Title: Global and local feature analysis for video-based facial expression identification
Journal of Artificial Intelligence and Data Science Techniques
© 2024 by jaidst - PROVINCE Publications
ISSN: 3029-2794
Volume 01, Issue 03
Year of Publication : 2024
Page: [15 - 26]
Tan Wei Ling and Mohd Amirul Arif
Reseach Assistant, Department of Computer Science, Universiti Malaya, Malaysia
Professor, Department of Artificial Intelligence, Universiti Teknologi Malaysia, Malaysia
AIn recent years, with the increasing demand for surveillance and security systems in public places and for understanding human behaviour, an automated expression understanding from video is receiving significant attention.

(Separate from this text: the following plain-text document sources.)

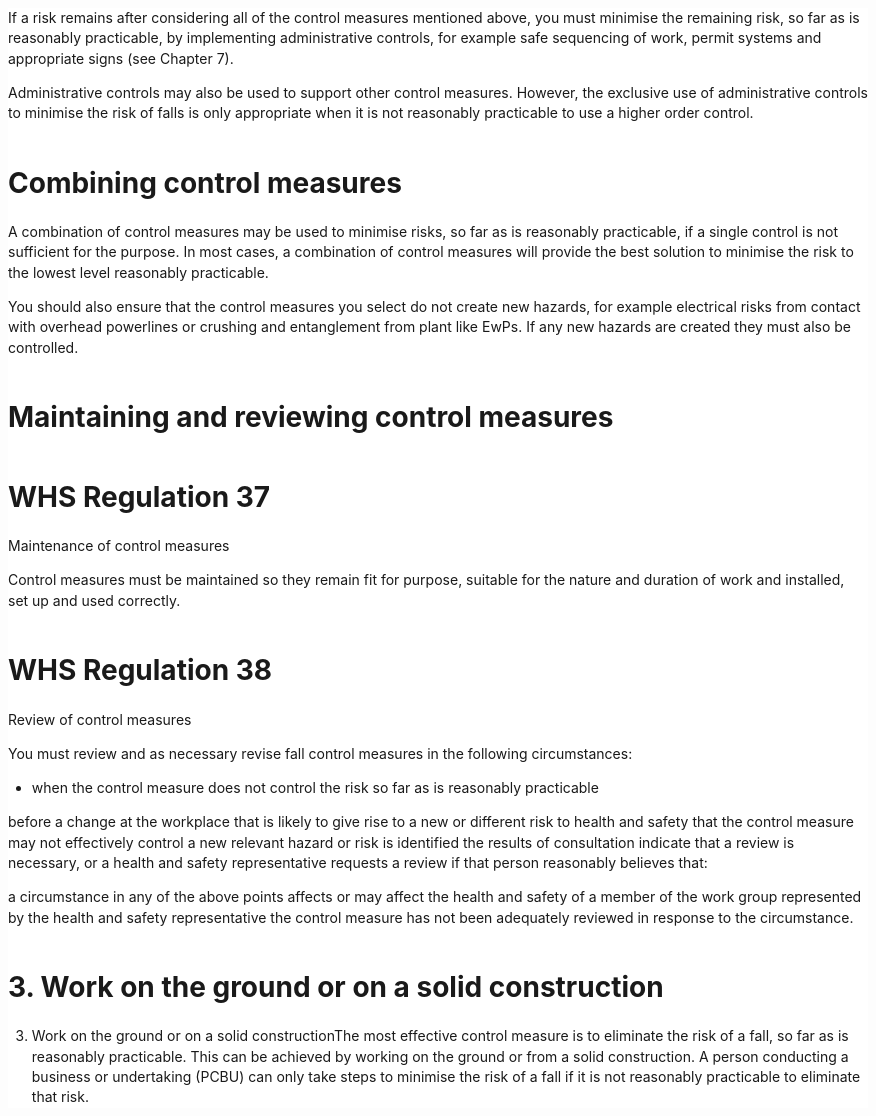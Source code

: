 If a risk remains after considering all of the control measures mentioned above, you must minimise the remaining risk, so far as is reasonably practicable, by implementing administrative controls, for example safe sequencing of work, permit systems and appropriate signs (see Chapter 7).

Administrative controls may also be used to support other control measures. However, the exclusive use of administrative controls to minimise the risk of falls is only appropriate when it is not reasonably practicable to use a higher order control.

# Combining control measures

A combination of control measures may be used to minimise risks, so far as is reasonably practicable, if a single control is not sufficient for the purpose. In most cases, a combination of control measures will provide the best solution to minimise the risk to the lowest level reasonably practicable.

You should also ensure that the control measures you select do not create new hazards, for example electrical risks from contact with overhead powerlines or crushing and entanglement from plant like EwPs. If any new hazards are created they must also be controlled.

# Maintaining and reviewing control measures

# WHS Regulation 37

Maintenance of control measures

Control measures must be maintained so they remain fit for purpose, suitable for the nature and duration of work and installed, set up and used correctly.

# WHS Regulation 38

Review of control measures

You must review and as necessary revise fall control measures in the following circumstances:

- when the control measure does not control the risk so far as is reasonably practicable

before a change at the workplace that is likely to give rise to a new or different risk to health and safety that the control measure may not effectively control a new relevant hazard or risk is identified the results of consultation indicate that a review is necessary, or a health and safety representative requests a review if that person reasonably believes that:

a circumstance in any of the above points affects or may affect the health and safety of a member of the work group represented by the health and safety representative the control measure has not been adequately reviewed in response to the circumstance.

# 3. Work on the ground or on a solid construction

3. Work on the ground or on a solid constructionThe most effective control measure is to eliminate the risk of a fall, so far as is reasonably practicable. This can be achieved by working on the ground or from a solid construction. A person conducting a business or undertaking (PCBU) can only take steps to minimise the risk of a fall if it is not reasonably practicable to eliminate that risk.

Video-based facial expression analysis has significantly increased and is applied to different states of individuals in healthcare, security, and human-computer interaction. The potential of accurately identifying emotions from facial expressions in video motion can enhance communication and user experience. However, extracting facial expressions in dynamic motion, like raising an eyebrow, is a complex mechanism compared to actions in static positions. Thus, with the development of deep learning models, the research introduces a Global-Local feature-assisted Dynamic Convolutional Neural Network (Glo-DynaCNN) for understanding facial expression changes across dynamic video frames. This network model's main objective is to dynamically extract global features and temporal characteristics to analyze the expressions in different frames. At the same time, local features focus on critical facial regions, including mouth and eye position, which extract expression variations. The proposed model dynamically improves facial expression identification accuracy with these feature extractions. For this, the research employed publicly available video facial expression datasets that demonstrate, with annotations for happiness, sadness, anger, surprise, fear, and disgust expressions, achieving significant improvements over existing recognition models. The model's performance is evaluated using metrics like identification accuracy, precision, recall, F1-score, confusion matrix, and Mean Square Error (MSE) with an improved analysis rate
Global Feature Analysis, Local Feature Analysis, Facial Expression Identification, Feature Extraction, Video Analysis.